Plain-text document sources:
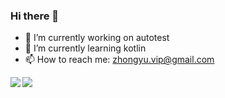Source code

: ### Hi there 👋

<!--
**jongyu/jongyu** is a ✨ _special_ ✨ repository because its `README.md` (this file) appears on your GitHub profile.

Here are some ideas to get you started:

- 🔭 I’m currently working on ...
- 🌱 I’m currently learning ...
- 👯 I’m looking to collaborate on ...
- 🤔 I’m looking for help with ...
- 💬 Ask me about ...
- 📫 How to reach me: ...
- 😄 Pronouns: ...
- ⚡ Fun fact: ...
-->
- 🔭 I’m currently working on autotest
- 🌱 I’m currently learning kotlin
- 📫 How to reach me: zhongyu.vip@gmail.com

 <!--
[![Top Langs](https://github-readme-stats.vercel.app/api/top-langs/?username=jongyu&layout=compact&bg_color=30,e96443,904e95&title_color=fff&text_color=fff)](https://github.com/anuraghazra/github-readme-stats)
![Anurag's github stats](https://github-readme-stats.vercel.app/api?username=jongyu&count_private=true&bg_color=30,e96443,904e95&title_color=fff&text_color=fff)
-->
<a href="https://github.com/anuraghazra/github-readme-stats">
  <img align="left" src="https://github-readme-stats.vercel.app/api/top-langs/?username=jongyu&langs_count=8&bg_color=30,e96443,904e95&title_color=fff&text_color=fff" />
</a>
<a href="https://github.com/anuraghazra/github-readme-stats">
  <img align="left" src="https://github-readme-stats.vercel.app/api?username=jongyu&count_private=true&bg_color=30,e96443,904e95&title_color=fff&text_color=fff" />
</a>
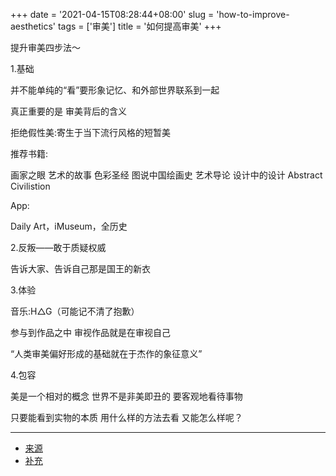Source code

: +++
date = '2021-04-15T08:28:44+08:00'
slug = 'how-to-improve-aesthetics'
tags = ['审美']
title = '如何提高审美'
+++

提升审美四步法～

1.基础

并不能单纯的“看”要形象记忆、和外部世界联系到一起

真正重要的是 审美背后的含义

拒绝假性美:寄生于当下流行风格的短暂美

推荐书籍:

画家之眼 艺术的故事 色彩圣经 图说中国绘画史 艺术导论 设计中的设计 Abstract Civilistion

App:

Daily Art，iMuseum，全历史

2.反叛——敢于质疑权威

告诉大家、告诉自己那是国王的新衣

3.体验

音乐:H△G（可能记不清了抱歉）

参与到作品之中 审视作品就是在审视自己

“人类审美偏好形成的基础就在于杰作的象征意义”

4.包容

美是一个相对的概念 世界不是非美即丑的 要客观地看待事物

只要能看到实物的本质 用什么样的方法去看 又能怎么样呢？

---

- [来源](https://www.bilibili.com/video/BV1iK4y1872s)
- [补充](https://www.bilibili.com/video/BV1iK4y1872s?p=2)
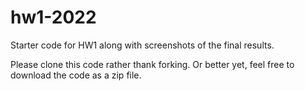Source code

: # hw1-2022
Starter code for HW1 along with screenshots of the final results.

Please clone this code rather thank forking.  Or better yet, feel free to download the code as a zip file.
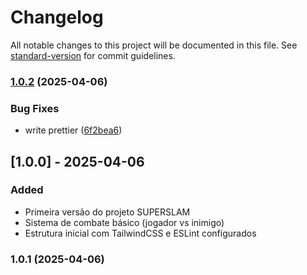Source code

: # Changelog

All notable changes to this project will be documented in this file. See [standard-version](https://github.com/conventional-changelog/standard-version) for commit guidelines.

### [1.0.2](https://github.com/peandrade/superslam/compare/v1.0.1...v1.0.2) (2025-04-06)


### Bug Fixes

* write prettier ([6f2bea6](https://github.com/peandrade/superslam/commit/6f2bea62c63830c51aa4f80a3ee60ff50483bee2))

## [1.0.0] - 2025-04-06

### Added

- Primeira versão do projeto SUPERSLAM
- Sistema de combate básico (jogador vs inimigo)
- Estrutura inicial com TailwindCSS e ESLint configurados

### 1.0.1 (2025-04-06)
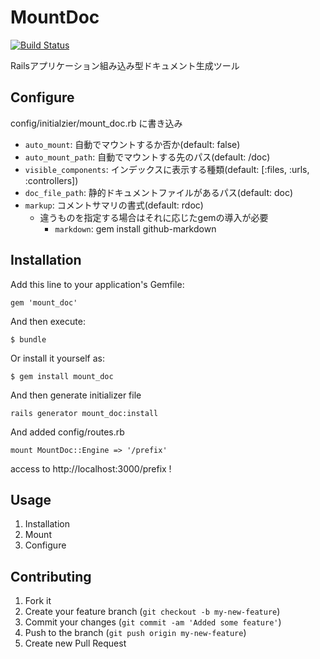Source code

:# MountDoc

[![Build Status](https://secure.travis-ci.org/rosylilly/mount_doc.png)](http://travis-ci.org/rosylilly/mount_doc)

Railsアプリケーション組み込み型ドキュメント生成ツール

## Configure

config/initialzier/mount_doc.rb に書き込み

- `auto_mount`: 自動でマウントするか否か(default: false)
- `auto_mount_path`: 自動でマウントする先のパス(default: /doc)
- `visible_components`: インデックスに表示する種類(default: [:files, :urls, :controllers])
- `doc_file_path`: 静的ドキュメントファイルがあるパス(default: doc)
- `markup`: コメントサマリの書式(default: rdoc)
  - 違うものを指定する場合はそれに応じたgemの導入が必要
    - `markdown`: gem install github-markdown

## Installation

Add this line to your application's Gemfile:

    gem 'mount_doc'

And then execute:

    $ bundle

Or install it yourself as:

    $ gem install mount_doc

And then generate initializer file

    rails generator mount_doc:install

And added config/routes.rb

    mount MountDoc::Engine => '/prefix'

access to http://localhost:3000/prefix !


## Usage

1. Installation
2. Mount
3. Configure

## Contributing

1. Fork it
2. Create your feature branch (`git checkout -b my-new-feature`)
3. Commit your changes (`git commit -am 'Added some feature'`)
4. Push to the branch (`git push origin my-new-feature`)
5. Create new Pull Request
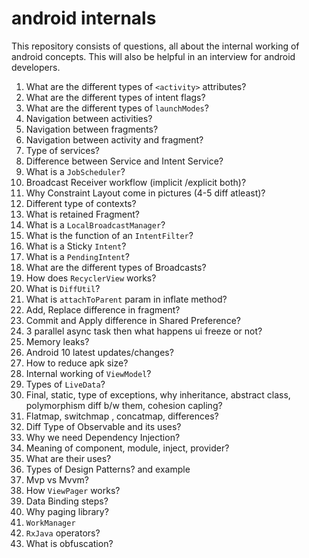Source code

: # android internals
This repository consists of questions, all about the internal working of android concepts. This will also be helpful in an interview for android developers.

1. What are the different types of `<activity>` attributes?
2. What are the different types of intent flags?
3. What are the different types of `launchModes`?
4. Navigation between activities?
5. Navigation between fragments?
6. Navigation between activity and fragment?
7. Type of services?
8. Difference between Service and Intent Service?
9. What is a `JobScheduler`?
10. Broadcast Receiver workflow (implicit /explicit both)?
11. Why Constraint Layout come in pictures (4-5 diff atleast)?
12. Different type of contexts?
13. What is retained Fragment?
14. What is a `LocalBroadcastManager`?
15. What is the function of an `IntentFilter`?
16. What is a Sticky `Intent`?
17. What is a  `PendingIntent`?
18. What are the different types of Broadcasts?
19. How does `RecyclerView` works?
20. What is `DiffUtil`?
21. What is `attachToParent` param in inflate method?
22. Add, Replace difference in fragment?
23. Commit and Apply difference in Shared Preference?
24. 3 parallel async task then what happens ui freeze or not?
25. Memory leaks?
26. Android 10 latest updates/changes?
27. How to reduce apk size?
28. Internal working of `ViewModel`?
29. Types of `LiveData`?
30. Final, static, type of exceptions, why inheritance, abstract class, polymorphism diff b/w them, cohesion capling?
31. Flatmap, switchmap , concatmap, differences?
32. Diff Type of Observable and its uses?
33. Why we need Dependency Injection?
34. Meaning of component, module, inject, provider?
35. What are their uses?
36. Types of Design Patterns? and example
37. Mvp vs Mvvm?
38. How `ViewPager` works?
39. Data Binding steps?
40. Why paging library?
41. `WorkManager`
42. `RxJava` operators?
43. What is obfuscation?
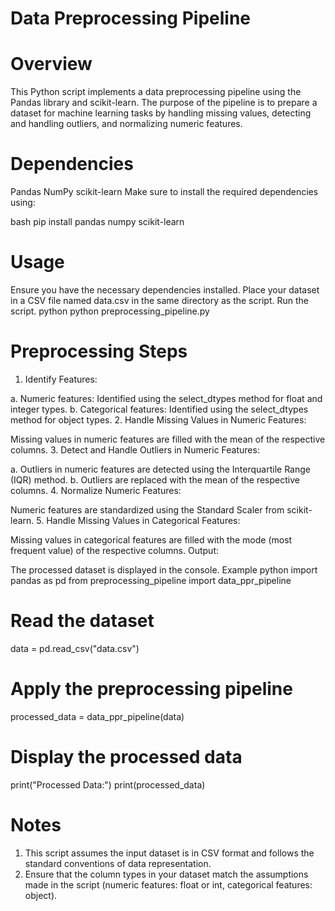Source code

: # Data Preprocessing Pipeline
# Overview
This Python script implements a data preprocessing pipeline using the Pandas library and scikit-learn. The purpose of the pipeline is to prepare a dataset for machine learning tasks by handling missing values, detecting and handling outliers, and normalizing numeric features.

# Dependencies
Pandas
NumPy
scikit-learn
Make sure to install the required dependencies using:

bash
pip install pandas numpy scikit-learn

# Usage
Ensure you have the necessary dependencies installed.
Place your dataset in a CSV file named data.csv in the same directory as the script.
Run the script.
python
python preprocessing_pipeline.py
# Preprocessing Steps
1. Identify Features:

a. Numeric features: Identified using the select_dtypes method for float and integer types.
b. Categorical features: Identified using the select_dtypes method for object types.
2. Handle Missing Values in Numeric Features:

Missing values in numeric features are filled with the mean of the respective columns.
3. Detect and Handle Outliers in Numeric Features:

a. Outliers in numeric features are detected using the Interquartile Range (IQR) method.
b. Outliers are replaced with the mean of the respective columns.
4. Normalize Numeric Features:

Numeric features are standardized using the Standard Scaler from scikit-learn.
5. Handle Missing Values in Categorical Features:

Missing values in categorical features are filled with the mode (most frequent value) of the respective columns.
Output:

The processed dataset is displayed in the console.
Example
python
import pandas as pd
from preprocessing_pipeline import data_ppr_pipeline

# Read the dataset
data = pd.read_csv("data.csv")

# Apply the preprocessing pipeline
processed_data = data_ppr_pipeline(data)

# Display the processed data
print("Processed Data:")
print(processed_data)
# Notes
1. This script assumes the input dataset is in CSV format and follows the standard conventions of data representation.
2. Ensure that the column types in your dataset match the assumptions made in the script (numeric features: float or int, categorical features: object).






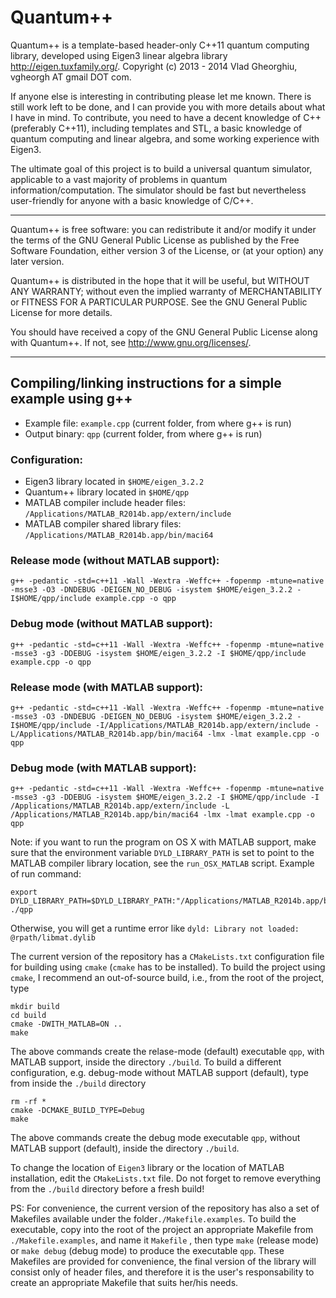 Quantum++
===

Quantum++ is a template-based header-only C++11 quantum computing library, 
developed using Eigen3 linear algebra library http://eigen.tuxfamily.org/. 
Copyright (c) 2013 - 2014 Vlad Gheorghiu, vgheorgh AT gmail DOT com.

If anyone else is interesting in contributing please let me known. 
There is still work left to be done, and I can provide you with more details about what I have in mind. 
To contribute, you need to have a decent knowledge of C++ (preferably C++11), 
including templates and STL, a basic knowledge of quantum computing and linear algebra, 
and some working experience with Eigen3.

The ultimate goal of this project is to build a universal quantum simulator, 
applicable to a vast majority of problems in quantum information/computation. 
The simulator should be fast but nevertheless user-friendly for anyone with a basic knowledge of C/C++. 

---

Quantum++ is free software: you can redistribute it and/or modify
it under the terms of the GNU General Public License as published by
the Free Software Foundation, either version 3 of the License, or
(at your option) any later version.

Quantum++ is distributed in the hope that it will be useful,
but WITHOUT ANY WARRANTY; without even the implied warranty of
MERCHANTABILITY or FITNESS FOR A PARTICULAR PURPOSE.  See the
GNU General Public License for more details.

You should have received a copy of the GNU General Public License
along with Quantum++.  If not, see <http://www.gnu.org/licenses/>.

---

## Compiling/linking instructions for a simple example using g++

- Example file: `example.cpp` (current folder, from where g++ is run)
- Output binary: `qpp` (current folder, from where g++ is run)

### Configuration:

- Eigen3 library located in `$HOME/eigen_3.2.2`
- Quantum++ library located in `$HOME/qpp`
- MATLAB compiler include header files: `/Applications/MATLAB_R2014b.app/extern/include`
- MATLAB compiler shared library files: `/Applications/MATLAB_R2014b.app/bin/maci64`

### Release mode (without MATLAB support): 

	g++ -pedantic -std=c++11 -Wall -Wextra -Weffc++ -fopenmp -mtune=native -msse3 -O3 -DNDEBUG -DEIGEN_NO_DEBUG -isystem $HOME/eigen_3.2.2 -I$HOME/qpp/include example.cpp -o qpp

### Debug mode (without MATLAB support): 

	g++ -pedantic -std=c++11 -Wall -Wextra -Weffc++ -fopenmp -mtune=native -msse3 -g3 -DDEBUG -isystem $HOME/eigen_3.2.2 -I $HOME/qpp/include example.cpp -o qpp

### Release mode (with MATLAB support): 

	g++ -pedantic -std=c++11 -Wall -Wextra -Weffc++ -fopenmp -mtune=native -msse3 -O3 -DNDEBUG -DEIGEN_NO_DEBUG -isystem $HOME/eigen_3.2.2 -I$HOME/qpp/include -I/Applications/MATLAB_R2014b.app/extern/include -L/Applications/MATLAB_R2014b.app/bin/maci64 -lmx -lmat example.cpp -o qpp

### Debug mode (with MATLAB support): 

	g++ -pedantic -std=c++11 -Wall -Wextra -Weffc++ -fopenmp -mtune=native -msse3 -g3 -DDEBUG -isystem $HOME/eigen_3.2.2 -I $HOME/qpp/include -I /Applications/MATLAB_R2014b.app/extern/include -L /Applications/MATLAB_R2014b.app/bin/maci64 -lmx -lmat example.cpp -o qpp

Note: if you want to run the program on OS X with MATLAB support, make sure that the environment variable 
`DYLD_LIBRARY_PATH` is set to point to the MATLAB compiler library location, see the `run_OSX_MATLAB` script. 
Example of run command:
	
	export DYLD_LIBRARY_PATH=$DYLD_LIBRARY_PATH:"/Applications/MATLAB_R2014b.app/bin/maci64"; ./qpp

Otherwise, you will get a runtime error like `dyld: Library not loaded: @rpath/libmat.dylib`

The current version of the repository has a `CMakeLists.txt` configuration file for building using `cmake`
 (`cmake` has to be installed). To build the project using `cmake`, I recommend an out-of-source build, 
 i.e., from the root of the project, type

    mkdir build
    cd build
    cmake -DWITH_MATLAB=ON ..
    make

The above commands create the relase-mode (default) executable `qpp`, 
with MATLAB support, inside the directory `./build`. 
To build a different configuration, e.g. debug-mode without MATLAB support (default), 
type from inside the `./build` directory

    rm -rf *
    cmake -DCMAKE_BUILD_TYPE=Debug
    make

The above commands create the debug mode executable `qpp`, without MATLAB support (default), 
inside the directory `./build`.

To change the location of `Eigen3` library or the location of MATLAB installation, 
edit the `CMakeLists.txt` file. 
Do not forget to remove everything from the `./build` directory before a fresh build!


PS: For convenience, the current version of the repository has also a set of Makefiles available 
under the folder`./Makefile.examples`. To build the executable, copy into the root of the project 
an appropriate Makefile from `./Makefile.examples`, and name it `Makefile` , 
then type `make` (release mode) or `make debug` (debug mode) to produce the executable `qpp`.
These Makefiles are provided for convenience, the final version of the library will consist only of header files, 
and therefore it is the user's responsability to create an appropriate Makefile that suits her/his needs.
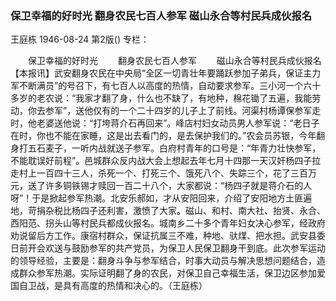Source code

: ### 保卫幸福的好时光  翻身农民七百人参军  磁山永合等村民兵成伙报名
王庭栋
1946-08-24
第2版()
专栏：

　　保卫幸福的好时光
　　翻身农民七百人参军
　　磁山永合等村民兵成伙报名
    【本报讯】武安翻身农民在中央局“全区一切青壮年要踊跃参加子弟兵，保证主力军不断满员”的号召下，有七百人以高度的热情，自动要求参军。三小河一个六十多岁的老农说：“我家才翻了身，什么也不缺了，有地种，棉花锄了五遍，我能劳动，你去参军”，送他仅有的一个二十四岁的儿子上了前线。河渠村杨谭保参军走时，他老婆送他说：“打垮蒋介石再回来”。峰店村妇女动员男人参军说：“老日子在时，你也不能在家睡，这是出去看门的，是去保护我们的。”农会员苏银，今年翻身打五石麦子，一听内战就送子参军。白府村青年的口号是：“年青力壮快参军，不能耽误好前程”。邑城群众反内战大会上想起去年七月十四那一天汉奸杨四子拉走村上一百四十三人，杀死一个、打死三个、饿死八个、失踪三个，花了三百万元，送了许多铜铁锡才赎回一百二十八个，大家都说：“杨四子就是蒋介石的人呀”！于是掀起参军热潮。北安乐郝如，才从安阳回来，介绍了安阳地方土匪遍地，苛捐杂税比杨四子还利害，激愤了大家。磁山、和村、南大社、抬贤、永合、西阳范、拐头山等村民兵都成伙报名。城南乡二十多个青年妇女决心参军，经政府劝说留后方工作。康宿村群众，保证抗属三不难，种地、驮煤、把水担。武安县委日前开会欢送与鼓励参军的共产党员，为保卫人民保卫翻身干到底。此次参军运动的领导经验，主要是：翻身斗争与参军结合，时事大动员与解决思想问题结合，造成群众参军热潮。实际证明翻了身的农民，对保卫自己幸福生活，保卫边区参加爱国自卫战，是具有高度的热情和决心的。（王庭栋）
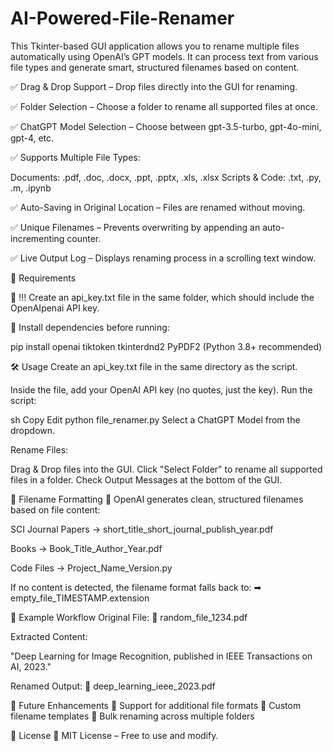 # AI-Powered-File-Renamer
This Tkinter-based GUI application allows you to rename multiple files automatically using OpenAI’s GPT models. It can process text from various file types and generate smart, structured filenames based on content.


✅ Drag & Drop Support – Drop files directly into the GUI for renaming.

✅ Folder Selection – Choose a folder to rename all supported files at once.

✅ ChatGPT Model Selection – Choose between gpt-3.5-turbo, gpt-4o-mini, gpt-4, etc.

✅ Supports Multiple File Types:

Documents: .pdf, .doc, .docx, .ppt, .pptx, .xls, .xlsx
Scripts & Code: .txt, .py, .m, .ipynb

✅ Auto-Saving in Original Location – Files are renamed without moving.

✅ Unique Filenames – Prevents overwriting by appending an auto-incrementing counter.

✅ Live Output Log – Displays renaming process in a scrolling text window.


📌 Requirements

🔹 !!! Create an api_key.txt file in the same folder, which should include the OpenAIpenai API key.

🔹 Install dependencies before running:

pip install openai tiktoken tkinterdnd2 PyPDF2
(Python 3.8+ recommended)

🛠️ Usage
Create an api_key.txt file in the same directory as the script.

Inside the file, add your OpenAI API key (no quotes, just the key).
Run the script:

sh
Copy
Edit
python file_renamer.py
Select a ChatGPT Model from the dropdown.

Rename Files:

Drag & Drop files into the GUI.
Click "Select Folder" to rename all supported files in a folder.
Check Output Messages at the bottom of the GUI.

📄 Filename Formatting
🔹 OpenAI generates clean, structured filenames based on file content:

SCI Journal Papers → short_title_short_journal_publish_year.pdf

Books → Book_Title_Author_Year.pdf

Code Files → Project_Name_Version.py

If no content is detected, the filename format falls back to:
➡ empty_file_TIMESTAMP.extension

🎯 Example Workflow
Original File:
📄 random_file_1234.pdf

Extracted Content:

"Deep Learning for Image Recognition, published in IEEE Transactions on AI, 2023."

Renamed Output:
📄 deep_learning_ieee_2023.pdf

🚀 Future Enhancements
🔹 Support for additional file formats
🔹 Custom filename templates
🔹 Bulk renaming across multiple folders

📜 License
🔹 MIT License – Free to use and modify.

About this task:
Using the entries shown above, reproduce verbatim the lines from the line bearing "including templates and" to the line bearing "-I$HOME/qpp/include example.cpp -o qpp", inclusive.

Solution to the problem:
including templates and STL, a basic knowledge of quantum computing and linear algebra, 
and some working experience with Eigen3.

The ultimate goal of this project is to build a universal quantum simulator, 
applicable to a vast majority of problems in quantum information/computation. 
The simulator should be fast but nevertheless user-friendly for anyone with a basic knowledge of C/C++. 

---

Quantum++ is free software: you can redistribute it and/or modify
it under the terms of the GNU General Public License as published by
the Free Software Foundation, either version 3 of the License, or
(at your option) any later version.

Quantum++ is distributed in the hope that it will be useful,
but WITHOUT ANY WARRANTY; without even the implied warranty of
MERCHANTABILITY or FITNESS FOR A PARTICULAR PURPOSE.  See the
GNU General Public License for more details.

You should have received a copy of the GNU General Public License
along with Quantum++.  If not, see <http://www.gnu.org/licenses/>.

---

## Compiling/linking instructions for a simple example using g++

- Example file: `example.cpp` (current folder, from where g++ is run)
- Output binary: `qpp` (current folder, from where g++ is run)

### Configuration:

- Eigen3 library located in `$HOME/eigen_3.2.2`
- Quantum++ library located in `$HOME/qpp`
- MATLAB compiler include header files: `/Applications/MATLAB_R2014b.app/extern/include`
- MATLAB compiler shared library files: `/Applications/MATLAB_R2014b.app/bin/maci64`

### Release mode (without MATLAB support): 

	g++ -pedantic -std=c++11 -Wall -Wextra -Weffc++ -fopenmp -mtune=native -msse3 -O3 -DNDEBUG -DEIGEN_NO_DEBUG -isystem $HOME/eigen_3.2.2 -I$HOME/qpp/include example.cpp -o qpp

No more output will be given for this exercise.